Many students also find that the motor activity involved in the act of WRITING out information they wish to learn helps them to remember it better. A technique that often accompanies silent review or recitation is the use of CUES. A cue is usually a word, phrase, or question selected because of its ability to trigger the recall of specific information you want to learn. Cues can be incorporated into your notes by placing them in the left-hand margin beside the ideas or information they summarize. You can then study the material by covering your notes and using the cues to help you recall as much as you can. To improve recall, this procedure is repeated until you are able to recall each idea completely.

A good variation of this technique is to write the summary word or phrase on one side of a 3x5 card and place the information you want to recall on the other side. STUDY CARDS offer two important advantages. First, the work involved in making the cards helps you begin to learn. Second, study cards allow you to physically separate and focus on one piece at a time, which can be important for some learners.

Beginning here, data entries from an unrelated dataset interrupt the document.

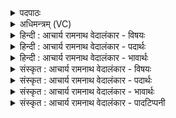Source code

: <details><summary>पदपाठः</summary>

त्य꣢म्। उ꣣। सु꣢। वा꣣जि꣡न꣢म्। दे꣣व꣡जू꣢तम्। दे꣣व꣢। जू꣣तम्। सहोवा꣡न꣢म्। त꣣रुता꣡र꣢म्। र꣡था꣢꣯नाम्। अ꣡रि꣢꣯ष्टनेमिम्। अ꣡रि꣢꣯ष्ट। ने꣣मिम्। पृतना꣡ज꣢म्। आ꣣शु꣢म्। स्व꣣स्त꣡ये꣢। सु꣣। अस्त꣡ये꣢। ता꣡र्क्ष्य꣢꣯म्। इ꣣ह꣢। हु꣣वेम। ३३२।
</details>

<details><summary>अधिमन्त्रम् (VC)</summary>

- इन्द्रः
- अरिष्टनेमिस्तार्क्ष्यः
- त्रिष्टुप्
- धैवतः
- ऐन्द्रं काण्डम्
</details>

<details><summary>हिन्दी : आचार्य रामनाथ वेदालंकार - विषयः</summary>

प्रथम मन्त्र में परमात्मा की स्तुति, सेनापतित्व और शिल्प विषय का वर्णन है।
</details>

<details><summary>हिन्दी : आचार्य रामनाथ वेदालंकार - पदार्थः</summary>

पदार्थान्वयभाषाः -  प्रथम—परमात्मा के पक्ष में। हम (त्यम् उ) उस (वाजिनम्) सब अन्नों वा धनों के स्वामी, (देवजूतम्) विद्वान् योगीजनों को प्राप्त अथवा प्रकाशक सूर्य, चाँद आदि तथा मन, चक्षु, श्रोत्र आदि में व्याप्त, (सहोवानम्) साहसी, बलवान् (रथानाम्) शरीररूप रथों के अथवा गतिशील पृथिवी, सूर्य, चन्द्र आदि लोकों के (तरुतारम्) चलानेवाले, (अरिष्टनेमिम्) अप्रतिहत दण्डशक्तिवाले, (पृतनाजम्) काम, क्रोध आदि की सेनाओं को परे फेंकने वा जीतनेवाले और सत्य, दया, उदारता आदि सद्गुणों की सेनाओं को प्राप्त करानेवाले, (आशुम्) शीघ्रकारी (तार्क्ष्यम्) विस्तीर्ण जगत् में निवास करनेवाले, सकलभुवनव्यापी, प्राप्तव्य परमात्मा को (इह) अपने इस जीवन में (स्वस्तये) कल्याण के लिए (सु हुवेम) भली-भाँति पुकारें ॥ द्वितीय—सेनापति के पक्ष में। हम (त्यम् उ) उस (वाजिनम्) अन्न आदि सात्त्विक आहार करनेवाले, बलवान्, संग्रामकारी, (देवजूतम्) राजा द्वारा युद्धार्थ प्रेरित, (सहोवानम्) क्षात्र-तेज से युक्त, (रथानाम्) युद्ध के विमानों को (तरुतारम्) उड़ानेवाले, (अरिष्टनेमिम्) अक्षत रथचक्रवाले, (पृतनाजम्) संग्राम में अपनी सेनाओं को भेजनेवाले, तथा शत्रु-सेनाओं को उखाड़ फेंकनेवाले, (आशुम्) शीघ्रकारी, आलस्यरहित (तार्क्ष्यम्) गरुड़ के समान आक्रमण करनेवाले अथवा वायु के समान स्वपक्ष को जीवन देनेवाले तथा परपक्ष का भञ्जन करनेवाले सेनापति को (इह) इस संग्रामकाल में (स्वस्तये) राष्ट्र के उत्तम अस्तित्व के लिए (सु हुवेम) भली-भाँति पुकारें अथवा उत्साहित करें ॥ तृतीय—वायु और विद्युत् के पक्ष में। हम (त्यम् उ) उस (वाजिनम्) अतिशय वेगवान्, (देवजूतम्) शिल्पविद्या के वेत्ता कुशल शिल्पियों द्वारा यान आदियों में प्रेरित, (सहोवानम्) अतिशय बलयुक्त, (रथानाम्) समुद्र, पृथिवी और अन्तरिक्ष में चलनेवाले वायु-यानों वा विद्युद्-यानों के (तरुतारम्) तराने या उड़ाने में साधनभूत, (पृतनाजम्) सांग्रामिक सेनाओं को देशान्तर में पहुँचाने में निमित्तभूत अथवा संग्राम को जीतने में साधनभूत, (आशुम्) यानों की तेज गति में निमित्तभूत, (तार्क्ष्यम्) अन्तरिक्षशायी वायु वा विद्युत् रूप अग्नि को (इह) इस शिल्पयज्ञ में (स्वस्तये) सुख के लिए (हुवेम) यान आदियों में प्रयुक्त करें ॥१॥ इस मन्त्र में श्लेषालङ्कार है। ‘तरु, तारं’ में छेकानुप्रास और वकार, रेफ आदि की आवृत्ति में वृत्त्यनुप्रास है ॥१॥
</details>

<details><summary>हिन्दी : आचार्य रामनाथ वेदालंकार - भावार्थः</summary>

भावार्थभाषाः -  सब मनुष्यों को चाहिए कि उपासना-यज्ञ में सकलजगद्व्यापी परमेश्वर का, राष्ट्रयज्ञ में गरुड़ के समान परपक्षाक्रान्ता सेनापति का और शिल्पयज्ञ में कलाकौशल के साधक वायु वा विद्युत् का ग्रहण और उपयोग करें ॥१॥
</details>

<details><summary>संस्कृत : आचार्य रामनाथ वेदालंकार - विषयः</summary>

अथ परमात्मस्तुतिसैनापत्यशिल्पविषयमाह।
</details>

<details><summary>संस्कृत : आचार्य रामनाथ वेदालंकार - पदार्थः</summary>

पदार्थान्वयभाषाः -  प्रथमः—परमात्मपरः। वयम् (त्यम् उ) तम् (वाजिनम्) सर्वेषामन्नानां धनानां वा स्वामिनम्, (देवजूतम्२) देवैर्विद्वद्भिः योगिभिः जूतं प्राप्तम्, यद्वा देवान् प्रकाशकान् सूर्यचन्द्रादीन् मनश्चक्षुःश्रोत्रादीन् वा जूतं गतम्, (सहोवानम्) सहस्वन्तम् बलवन्तमित्यर्थः। सहस् शब्दात् ‘छन्दसीवनिपौ च वक्तव्यौ’। अ० ५।२।१०९ वा० इत्यनेन मत्वर्थीयो वनिप्। (रथानाम्) शरीररथानाम् यद्वा रंहणशीलानां पृथिवीसूर्यचन्द्रादीनां लोकानाम्। रथो रंहतेर्गतिकर्मणः। निरु० ८।११। (तरुतारम्३) गमयितारम्। तॄ प्लवनसंतरणयोः। ‘ग्रसितस्कभित०’ अ० ७।२।३४ इति उडागमो निपात्यते। (अरिष्टनेमिम्) अप्रतिहतदण्डम्। नेमिरिति वज्रनाम। निघं० २।२०। (पृतनाजम्)४ पृतनानां कामक्रोधादिसेनानाम् अजितारं प्रक्षेप्तारं जेतारं वा, यद्वा पृतनाः सत्यदयादाक्षिण्यादिसद्गुणानां सेनाः अजति प्रापयतीति तम् (आशुम्) शीघ्रकारिणम् (तार्क्ष्यम्) सकलभुवनव्यापिनम् अभिगमनीयं वा परमात्मानम्। तीर्णे विस्तीर्णे जगति क्षियति निवसतीति तार्क्ष्यः। यद्वा गत्यर्थात् तृक्षतेर्ण्यति तार्क्ष्यः, अभिगमनीयः परमात्मा। (इह) अस्माकम् अस्मिन् जीवने। संहितायां ‘निपातस्य च’ इति दीर्घः। (स्वस्तये) कल्याणार्थम् (सु हुवेम) सम्यग् आह्वयेम। तमूषु इत्यत्र ‘इकः सुञि’ अ० ६।३।१३४ इति दीर्घः। ‘सुञः अ० ८।३।१०७’ इति षत्वम् ॥ अथ द्वितीयः—सेनापतिपरः। वयम् (त्यम् उ) तम् (वाजिनम्) अन्नादिसात्त्विकाहारम्, बलवन्तम्, संग्रामकारिणं वा, (देवजूतम्) देवेन राज्ञा जूतं युद्धार्थं प्रेरितम्, (सहोवानम्) सहः शत्रुपराजयशीलं क्षात्रं तेजः तद्वन्तम्, (रथानाम्) युद्धे उपयुज्यमानानां विमानानाम् (तरुतारम्) प्लवयितारम्, (अरिष्टनेमिम्) अक्षतरथचक्रम्, (पृतनाजम्) संग्रामे स्वसेनानाम् प्रेरकम्, शत्रुसेनानां प्रक्षेप्तारं वा, (आशुम्) क्षिप्रकारिणम्, न त्वलसम्, (तार्क्ष्यम्) गरुडपक्षिवदाक्रान्तारम्, वायुवत् स्वपक्षीयाणां जीवनदायिनम् परपक्षीयाणां भञ्जकं वा सेनापतिम् (इह) अस्मिन् संग्रामकाले (स्वस्तये) राष्ट्रस्य पूजितास्तित्वाय। स्वस्तीत्यविनाशिनाम। अस्तिरभिपूजितः स्वस्तीति। निरु० ३।२०। (सु हुवेम) सम्यगाह्वयेम, सम्यगुत्साहयेम वा ॥ अथ तृतीयः—वायुविद्युत्परः। वयम् (त्यम् उ) तम् (वाजिनम्) तीव्रवेगम्, (देवजूतम्) देवैः शिल्पविद्यावेत्तृभिः कुशलैः शिल्पिभिः यानादिषु प्रेरितम्, (सहोवानम्) अतिशयबलयुक्तम्, (रथानाम्) समुद्रपृथिव्यन्तरिक्षयायिनां वायुरथानां विद्युद्यानानां वा (तरुतारम्) तरणसाधनभूतं प्लवनसाधनभूतं वा, (पृतनाजम्) सांग्रामिकसेनानां देशान्तरप्रापणे निमित्तभूतम्, संग्रामजयसाधनभूतं वा। पृतना इति संग्रामनाम। निघं० २।१७। सेनार्थे तु प्रसिद्धमेव। (आशुम्) यानानां क्षिप्रगमनहेतुभूतम् (तार्क्ष्यम्) अन्तरिक्षशायिनं वायुं विद्युदग्निं वा (इह) अस्मिन् शिल्पयज्ञे (स्वस्तये) सुखाय (हुवेम) यानादिषु प्रयुञ्जीमहि ॥१॥ यास्काचार्य इमामृचमेवं व्याचष्टे—तार्क्ष्यस्त्वष्ट्रा व्याख्यातः। तीर्णे अन्तरिक्षे क्षियति, तूर्णमर्थं रक्षति अश्नोतेर्वा। तं भृशमन्नवन्तम्। जूतिर्गतिः प्रीतिर्वा। देवजूतं देवगतं देवप्रीतं वा। सहस्वन्तम्। तारयितारं रथानाम्। अरिष्टनेमिम् पृतनाजितम्, आशुं स्वस्तये तार्क्ष्यमिह ह्वयेमेति कमन्यं मध्यमादेवमवक्ष्यत्—इति। निरु० १०।२७ ॥ अत्र श्लेषालङ्कारः। ‘तरु-तारं’ इत्यत्र छेकानुप्रासः। वकाररेफाद्यावृत्तौ च वृत्त्यनुप्रासः ॥१॥
</details>

<details><summary>संस्कृत : आचार्य रामनाथ वेदालंकार - भावार्थः</summary>

भावार्थभाषाः -  सर्वैर्जनैरुपासनायज्ञे सकलजगद्व्यापी तार्क्ष्यः परमेश्वरो, राष्ट्रयज्ञे गरुडवत् परपक्षाक्रान्ता सेनापतिः, शिल्पयज्ञे च कलाकौशलसाधको वायुर्विद्युदग्निर्वा ग्राह्य उपयोक्तव्यश्च ॥१॥
</details>

<details><summary>संस्कृत : आचार्य रामनाथ वेदालंकार - पादटिप्पनी</summary>

टिप्पणी:   १. ऋ० १०।१७८।१ ‘सहावानं’ इति पाठः। अथ० ७।८५।१, ऋषिः अथर्वा, ‘पृतनाजि’ इति पाठः। २. देवजूतम्। देवैर्मरुदादिभिरनुगतम्—इति वि०। देवैः स्तोतृभिः प्रेरितम्—इति भ०। देवैः सोमाहरणाय प्रेरितम्। जु इति गत्यर्थः सौत्रो धातुः, अस्मात् क्तः, पूर्वपदप्रकृतिस्वरत्वम्। यद्वा देवैः प्रीयमाणं तर्प्यमाणम्—इति सा०। ३. तरुतारम् हन्तारम् रथानां शत्रूणां स्वभूतानाम्—इति वि०। हिंसितारं रथानां प्रतिरथानाम्। अथवा रथानां गन्तॄणां तरुतारं गन्तृतमम्। तरतिर्गतिकर्माणि—इति भ०। रथानाम् अन्यदीयानां तरुतारं संग्रामे तारकम्। यद्वा रंहणशीला अमी इमे लोका रथाः, तान् सोमाहरणसमये शीघ्रं तरीतारम्—इति सा०। ४. पृतनाजम्। पृतनेति संग्रामनाम। तस्मादुत्तरस्य जयतेर्ड प्रत्ययः। पृतनाजं संग्रामाणां जेतारमित्यर्थः—इति वि०। पृतनानाम् अजितारम् क्षेप्तारम्। अज गतिक्षेपणयोः—इति भ०। पृतनानां शत्रुसेनानाम् आजितारं प्रगमयितारं जेतारं वा। अज गतिक्षेपणयोः अस्मात् क्विप्—इति सा०।
</details>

There are two techniques which can be of aid when you must learn long lists of information. The first is called CHUNKING and refers to breaking the list up into related groups of information. To chunk effectively, make sure that each group contains only those items which have something in common. When you cannot chunk information or you need to recall a list in a specific order, you might want to use a word or sentence MNEMONIC. A memorable word can often be created by using first letters of the terms you have to know. The word HOMES, for example, can help you remember the first letters of each of the great lakes: Huron, Ontario, Michigan, Erie, Superior. Where a word cannot be made, the first letters might be used as the first letters of words in a sentence. For example, if you needed to remember the order of the first nine planets of our solar system you might develop this sentence using the first letter of each planet as you move from the sun outward: My Very Earthly Mother Just Served Us Nine Pizzas. The M in My is for Mercury, the V in Very represents Venus, the E in Earthly- Earth, the M in Mother - Mars, the J in Just - Jupiter, the S in Served - Saturn, the U in Us -Uranus, the N in Nine -Neptune, and the P in Pizzas -Pluto. Another very helpful method of preparing for exams is to PREDICT TEST QUESTIONS. The special advantage of this study method is that it requires you to consider what you are learning from your instructor's point of view. In fact, the actual success of your predictions is not nearly so important as the processing you must do to develop the questions. In courses where you can expect computations on the exam, it is important that you prepare through PRACTICE. You can do this by reworking any homework problems that you missed, by working additional problems that were not originally assigned, or by working problems on old exams. Tests involving computations usually adhere to a strict time limit, so you should emphasize speed as well as accuracy when you practice.

An often overlooked source of aid in preparing for exams are the CLUES PROVIDED BY YOUR INSTRUCTORS. Instructors are frequently more helpful in pointing out what will be emphasized than they are given credit for. If you are serious about your studies, you should always be willing to take the initiative to find out as much as possible about the exam. At worst, your instructor will only decline to answer some of your questions. Chances are, however, that you'll receive useful advice.

Finally, should you cram for an exam? You should do so only as a last resort, remembering that if you need to cram it is too late to learn everything! Instead, be selective. CRAMMING leaves little time to process ideas in depth so focus mainly on basic concepts, terminology, or lists that can be memorized. And, because time is very short, study first those ideas which you strongly expect to be covered on the exam. In addition, having a GOOD NIGHT'S SLEEP and PROPER FOOD is an advantage in the recall of information.